1. In case of internal transfer, it is necessary to conclude a written transfer agreement, handle the change registration and change the name of shareholders.
2. Foreign transfer requires holding a shareholders' meeting (with the consent of more than half), signing a written transfer agreement, applying for the annual change of registration, and changing the name of shareholders.
legal ground
Article 71 of the Company Law of People's Republic of China (PRC)
Shareholders of a limited liability company may transfer all or part of their shares to each other.

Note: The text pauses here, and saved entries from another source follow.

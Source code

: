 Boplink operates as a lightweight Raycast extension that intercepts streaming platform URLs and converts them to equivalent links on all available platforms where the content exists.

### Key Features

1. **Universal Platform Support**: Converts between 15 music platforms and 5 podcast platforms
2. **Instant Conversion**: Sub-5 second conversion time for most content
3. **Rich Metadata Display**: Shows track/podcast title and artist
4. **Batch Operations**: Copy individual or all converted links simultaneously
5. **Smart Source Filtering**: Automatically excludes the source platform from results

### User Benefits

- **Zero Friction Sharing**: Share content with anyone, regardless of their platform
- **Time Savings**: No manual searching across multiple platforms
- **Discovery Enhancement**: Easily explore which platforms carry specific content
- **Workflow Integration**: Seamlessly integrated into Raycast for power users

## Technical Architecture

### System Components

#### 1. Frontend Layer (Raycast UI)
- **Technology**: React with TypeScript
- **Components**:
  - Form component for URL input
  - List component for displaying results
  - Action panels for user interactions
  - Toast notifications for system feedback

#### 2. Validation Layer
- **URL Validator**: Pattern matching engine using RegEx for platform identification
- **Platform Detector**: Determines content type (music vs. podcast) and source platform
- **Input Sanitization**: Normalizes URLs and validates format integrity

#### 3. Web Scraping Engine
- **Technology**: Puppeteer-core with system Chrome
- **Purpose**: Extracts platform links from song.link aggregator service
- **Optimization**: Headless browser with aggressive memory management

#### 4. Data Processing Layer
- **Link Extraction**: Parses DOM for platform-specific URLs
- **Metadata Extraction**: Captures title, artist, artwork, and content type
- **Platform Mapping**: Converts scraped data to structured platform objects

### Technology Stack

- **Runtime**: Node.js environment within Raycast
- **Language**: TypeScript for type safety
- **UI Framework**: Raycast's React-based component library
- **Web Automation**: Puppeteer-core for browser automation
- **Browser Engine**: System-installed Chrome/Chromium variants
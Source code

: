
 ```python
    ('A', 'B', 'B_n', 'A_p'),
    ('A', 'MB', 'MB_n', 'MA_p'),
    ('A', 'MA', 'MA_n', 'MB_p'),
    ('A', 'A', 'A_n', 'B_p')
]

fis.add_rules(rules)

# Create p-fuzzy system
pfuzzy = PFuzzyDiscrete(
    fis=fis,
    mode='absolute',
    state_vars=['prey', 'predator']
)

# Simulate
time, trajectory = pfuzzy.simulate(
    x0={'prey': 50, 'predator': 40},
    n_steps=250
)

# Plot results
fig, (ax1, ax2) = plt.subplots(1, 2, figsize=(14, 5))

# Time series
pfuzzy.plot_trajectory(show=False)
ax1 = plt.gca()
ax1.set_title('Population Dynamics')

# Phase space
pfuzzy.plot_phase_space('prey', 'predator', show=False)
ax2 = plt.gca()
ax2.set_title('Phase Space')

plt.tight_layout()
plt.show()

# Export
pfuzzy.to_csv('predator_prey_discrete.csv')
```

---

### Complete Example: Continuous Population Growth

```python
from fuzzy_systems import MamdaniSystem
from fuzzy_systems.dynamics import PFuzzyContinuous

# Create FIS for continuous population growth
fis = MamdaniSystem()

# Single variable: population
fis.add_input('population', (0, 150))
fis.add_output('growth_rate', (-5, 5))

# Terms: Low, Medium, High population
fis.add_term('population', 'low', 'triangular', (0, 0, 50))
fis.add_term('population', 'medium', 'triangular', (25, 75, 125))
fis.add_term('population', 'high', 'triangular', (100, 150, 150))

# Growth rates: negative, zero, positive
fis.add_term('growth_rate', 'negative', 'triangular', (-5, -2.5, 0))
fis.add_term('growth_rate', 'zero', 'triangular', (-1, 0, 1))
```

Shareholders' transfer of equity to persons other than shareholders shall be approved by more than half of other shareholders. Shareholders shall notify other shareholders in writing to agree to the transfer of their shares. If other shareholders fail to reply within 30 days from the date of receiving the written notice, they shall be deemed to have agreed to the transfer. If more than half of the other shareholders do not agree to the transfer, the shareholders who do not agree shall purchase the transferred equity; Do not buy, as agreed to transfer.
Article 73
After the equity is transferred in accordance with the provisions of Articles 71 and 72 of this Law, the company shall cancel the capital contribution certificate of the original shareholder, issue the capital contribution certificate to the new shareholder, and change the records of shareholders and their capital contribution in the Articles of Association and the register of shareholders accordingly. There is no need to vote at the shareholders' meeting to amend the Articles of Association this time.
skill
The above answer is only for the current information combined with my understanding of the law. Please be careful what you refer to!
If you still have questions about this issue, I suggest you sort out relevant information and communicate with professionals in detail.